Sexpats, Thai Stereotypes, and the Pleasure in Avoiding Them (the Stereotypes)
January 23rd, 2010
There are always tons of stereotypes for any situation/person/country, and even the best of us can’t help but fall victim sometimes. Indeed, I’d be a lot more nervous going on Jeopardy! if I was up against an Asian kid with glasses than I would against an unshaven dude from Alabama wearing a wifebeater. (Let’s be honest, I’d probably lose to both). But in a country like Thailand, where political correctness has yet to take hold make an appearance, stereotypes are everywhere, and most have to do with ‘the sexpat’. Often times, they’re true, other times, they’re anything but. I know, because I’m (thankfully) a freak when it comes to many of the stereotypes in Thailand.
Now, most stereotypes here deal, inevitably, with the ’sexpat’, but I want to talk first about the stereotypes that Thais have about us foreigners. The basic rule is that most (not all) Thais think that every white person is a) rich and b) Christian. I believe that revealing how far I am from both of these misconceptions might cause either peals of laughter or fits of pity, depending on my audience.
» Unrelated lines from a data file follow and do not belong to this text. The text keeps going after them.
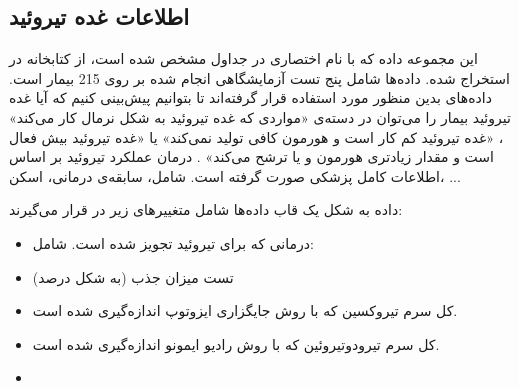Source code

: \subsection{
اطلاعات غده تیروئید
}

این مجموعه داده که با نام اختصاری 
در جداول مشخص شده است، از کتابخانه
\cite{rmclust}
در 
استخراج شده. داده‌ها شامل پنج تست آزمایشگاهی انجام شده بر روی 215 بیمار است. داده‌های بدین منظور مورد استفاده قرار گرفته‌اند تا بتوانیم پیش‌بینی کنیم که آیا غده تیروئید بیمار را می‌توان در دسته‌ی «مواردی که غده تیروئید به شکل نرمال کار می‌کند»
، «غده تیروئید کم کار است و هورمون کافی تولید نمی‌کند»
یا «غده تیروئید بیش فعال است و مقدار زیادتری هورمون 
و یا
ترشح می‌کند»
. درمان عملکرد تیروئید بر اساس اطلاعات کامل پزشکی صورت گرفته است. شامل، سابقه‌ی درمانی، اسکن، ...

داده به شکل یک قاب دا‌ده‌ها
شامل متغییر‌های زیر در 
قرار می‌گیرند:
\begin{itemize}
\item
{}
درمانی که برای تیروئید تجویز شده است. شامل:
\item
{}
تست میزان جذب 
(به شکل درصد)
\item
{}
کل سرم تیروکسین که با روش جایگزاری ایزوتوپ
اندازه‌گیری شده است.
\item
{}
کل سرم تیرودوتیروئین 
که با روش رادیو ایمونو
اندازه‌گیری شده است.
\item
{}
\end{itemize}
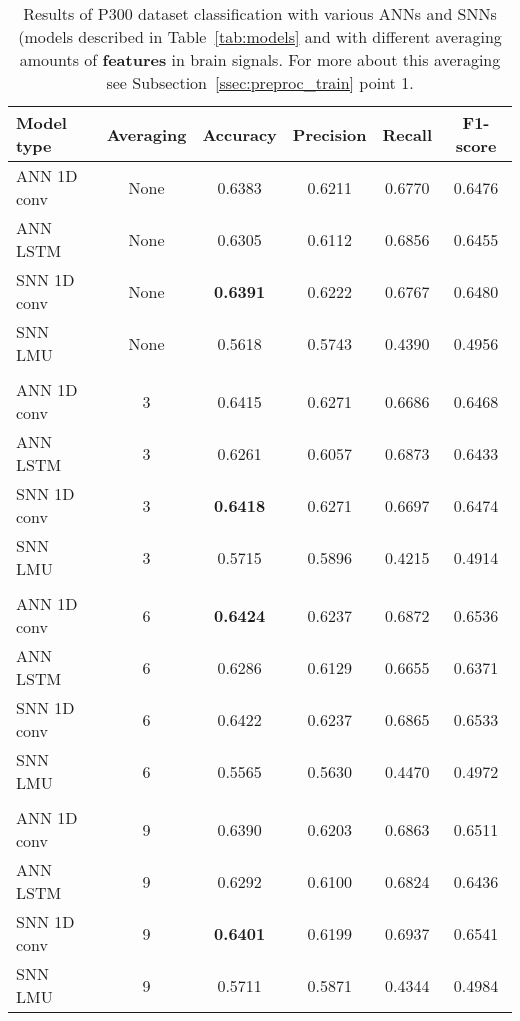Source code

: \begin{table}[ht!]
	\centering
	\begin{tabular}{l c c c c c}
		\hline
		Model type & Averaging & Accuracy & Precision & Recall & F1-score \\
		\hline
		ANN 1D conv & None & 0.6383 & 0.6211 & 0.6770 & 0.6476 \\
		ANN LSTM    & None & 0.6305 & 0.6112 & 0.6856 & 0.6455 \\
		SNN 1D conv & None & \textbf{0.6391} & 0.6222 & 0.6767 & 0.6480 \\
		SNN LMU     & None & 0.5618 & 0.5743 & 0.4390 & 0.4956 \\
		\\
		ANN 1D conv & 3 & 0.6415 & 0.6271 & 0.6686 & 0.6468 \\
		ANN LSTM    & 3 & 0.6261 & 0.6057 & 0.6873 & 0.6433 \\
		SNN 1D conv & 3 & \textbf{0.6418} & 0.6271 & 0.6697 & 0.6474 \\
		SNN LMU     & 3 & 0.5715 & 0.5896 & 0.4215 & 0.4914 \\
		\\
		ANN 1D conv & 6 & \textbf{0.6424} & 0.6237 & 0.6872 & 0.6536 \\
		ANN LSTM    & 6 & 0.6286 & 0.6129 & 0.6655 & 0.6371 \\
		SNN 1D conv & 6 & 0.6422 & 0.6237 & 0.6865 & 0.6533 \\
		SNN LMU     & 6 & 0.5565 & 0.5630 & 0.4470 & 0.4972 \\
		\\
		ANN 1D conv & 9 & 0.6390 & 0.6203 & 0.6863 & 0.6511 \\
		ANN LSTM    & 9 & 0.6292 & 0.6100 & 0.6824 & 0.6436 \\
		SNN 1D conv & 9 & \textbf{0.6401} & 0.6199 & 0.6937 & 0.6541 \\
		SNN LMU     & 9 & 0.5711 & 0.5871 & 0.4344 & 0.4984 \\
		\hline
	\end{tabular}
	\caption{Results of P300 dataset classification with various ANNs and SNNs (models described in Table~\ref{tab:models} and with different averaging amounts of \textbf{features} in brain signals. For more about this averaging see Subsection~\ref{ssec:preproc_train} point 1.}
	\label{tab:results_signals}
\end{table}


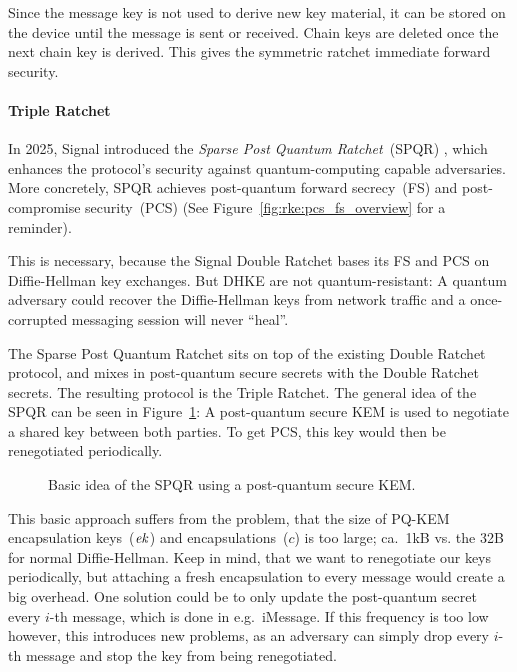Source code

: Since the message key is not used to derive new key material, it can be stored on the device until the message is sent or received.
Chain keys are deleted once the next chain key is derived.
This gives the symmetric ratchet immediate forward security.

\paragraph{Triple Ratchet} 
In 2025, Signal introduced the \emph{Sparse Post Quantum Ratchet}~(SPQR) \cite{EPRINT:DJKPS25}, which enhances the protocol's security against quantum-computing capable adversaries.
More concretely, SPQR achieves post-quantum forward secrecy~(FS) and post-compromise security~(PCS) (See Figure~\ref{fig:rke:pcs_fs_overview} for a reminder).

This is necessary, because the Signal Double Ratchet bases its FS and PCS on Diffie-Hellman key exchanges.
But DHKE are not quantum-resistant:
A quantum adversary could recover the Diffie-Hellman keys from network traffic and a once-corrupted messaging session will never ``heal''.

The Sparse Post Quantum Ratchet sits on top of the existing Double Ratchet protocol, and mixes in post-quantum secure secrets with the Double Ratchet secrets.
The resulting protocol is the Triple Ratchet.
The general idea of the SPQR can be seen in Figure~\ref{fig:double-ratchet:triple-ratchet-idea}:
A post-quantum secure KEM is used to negotiate a shared key between both parties.
To get PCS, this key would then be renegotiated periodically.

\begin{figure}[!ht]
    \centering
    
    \caption{Basic idea of the SPQR using a post-quantum secure KEM.}\label{fig:double-ratchet:triple-ratchet-idea}
\end{figure}

This basic approach suffers from the problem, that the size of PQ-KEM encapsulation keys~($\ek$) and encapsulations~($c$) is too large; ca.\ 1kB vs. the 32B for normal Diffie-Hellman.
Keep in mind, that we want to renegotiate our keys periodically, but attaching a fresh encapsulation to every message would create a big overhead.
One solution could be to only update the post-quantum secret every $i$-th message, which is done in e.g.\ iMessage.
If this frequency is too low however, this introduces new problems, as an adversary can simply drop every $i$-th message and stop the key from being renegotiated.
Usually, a quick flash of the Buddhist amulet around my neck is enough to convince people of the latter, but it’s pretty difficult to convince any Thai suitably unfamiliar with me that I don’t earn above 250,000 baht per month. If I earned that, I tell them, I would be talking to you on a phone from my Mercedes on the way to the airport to catch a flight to Montenegro for a weekend of un-Christian activities. Quite surprisingly, it’s annoying to be constantly thought of as rich.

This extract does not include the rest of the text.